__TASK PROMPT__.
Write only the number of lines in the entries that hold the string "status".

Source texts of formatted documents
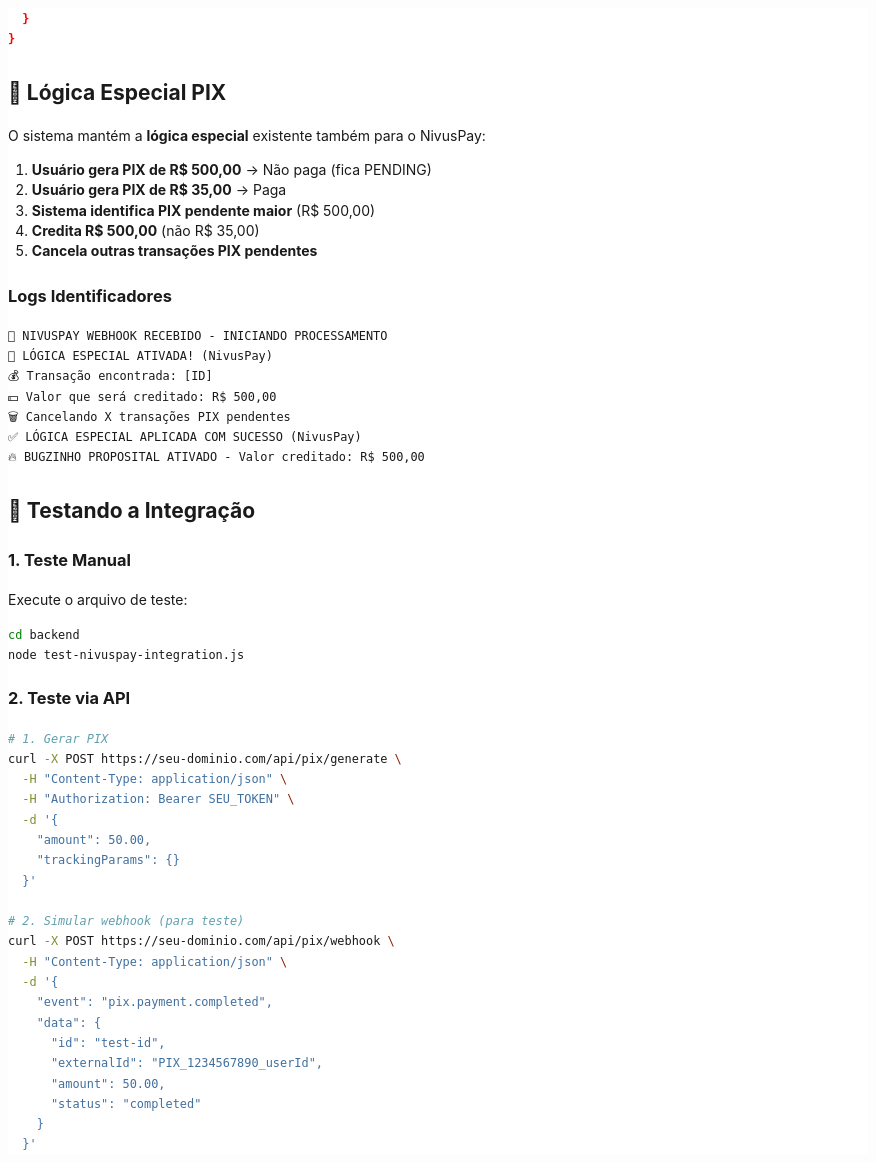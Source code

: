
 ```json
  }
}
```

## 🔄 Lógica Especial PIX

O sistema mantém a **lógica especial** existente também para o NivusPay:

1. **Usuário gera PIX de R$ 500,00** → Não paga (fica PENDING)
2. **Usuário gera PIX de R$ 35,00** → Paga
3. **Sistema identifica PIX pendente maior** (R$ 500,00)
4. **Credita R$ 500,00** (não R$ 35,00)
5. **Cancela outras transações PIX pendentes**

### Logs Identificadores

```
🔔 NIVUSPAY WEBHOOK RECEBIDO - INICIANDO PROCESSAMENTO
🎯 LÓGICA ESPECIAL ATIVADA! (NivusPay)
💰 Transação encontrada: [ID]
💵 Valor que será creditado: R$ 500,00
🗑️ Cancelando X transações PIX pendentes
✅ LÓGICA ESPECIAL APLICADA COM SUCESSO (NivusPay)
🔥 BUGZINHO PROPOSITAL ATIVADO - Valor creditado: R$ 500,00
```

## 🧪 Testando a Integração

### 1. Teste Manual

Execute o arquivo de teste:

```bash
cd backend
node test-nivuspay-integration.js
```

### 2. Teste via API

```bash
# 1. Gerar PIX
curl -X POST https://seu-dominio.com/api/pix/generate \
  -H "Content-Type: application/json" \
  -H "Authorization: Bearer SEU_TOKEN" \
  -d '{
    "amount": 50.00,
    "trackingParams": {}
  }'

# 2. Simular webhook (para teste)
curl -X POST https://seu-dominio.com/api/pix/webhook \
  -H "Content-Type: application/json" \
  -d '{
    "event": "pix.payment.completed",
    "data": {
      "id": "test-id",
      "externalId": "PIX_1234567890_userId",
      "amount": 50.00,
      "status": "completed"
    }
  }'
```
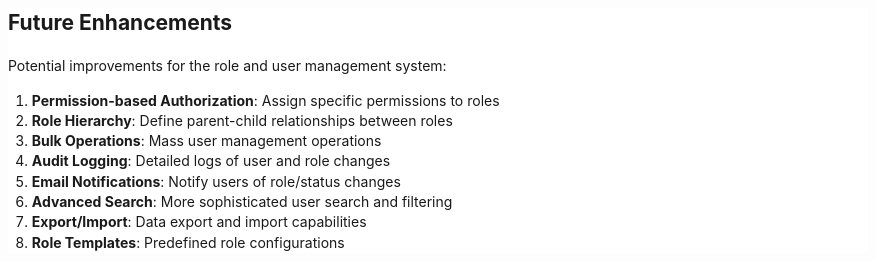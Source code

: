## Future Enhancements

Potential improvements for the role and user management system:

1. **Permission-based Authorization**: Assign specific permissions to roles
2. **Role Hierarchy**: Define parent-child relationships between roles
3. **Bulk Operations**: Mass user management operations
4. **Audit Logging**: Detailed logs of user and role changes
5. **Email Notifications**: Notify users of role/status changes
6. **Advanced Search**: More sophisticated user search and filtering
7. **Export/Import**: Data export and import capabilities
8. **Role Templates**: Predefined role configurations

__YOUR RESPONSE__.
2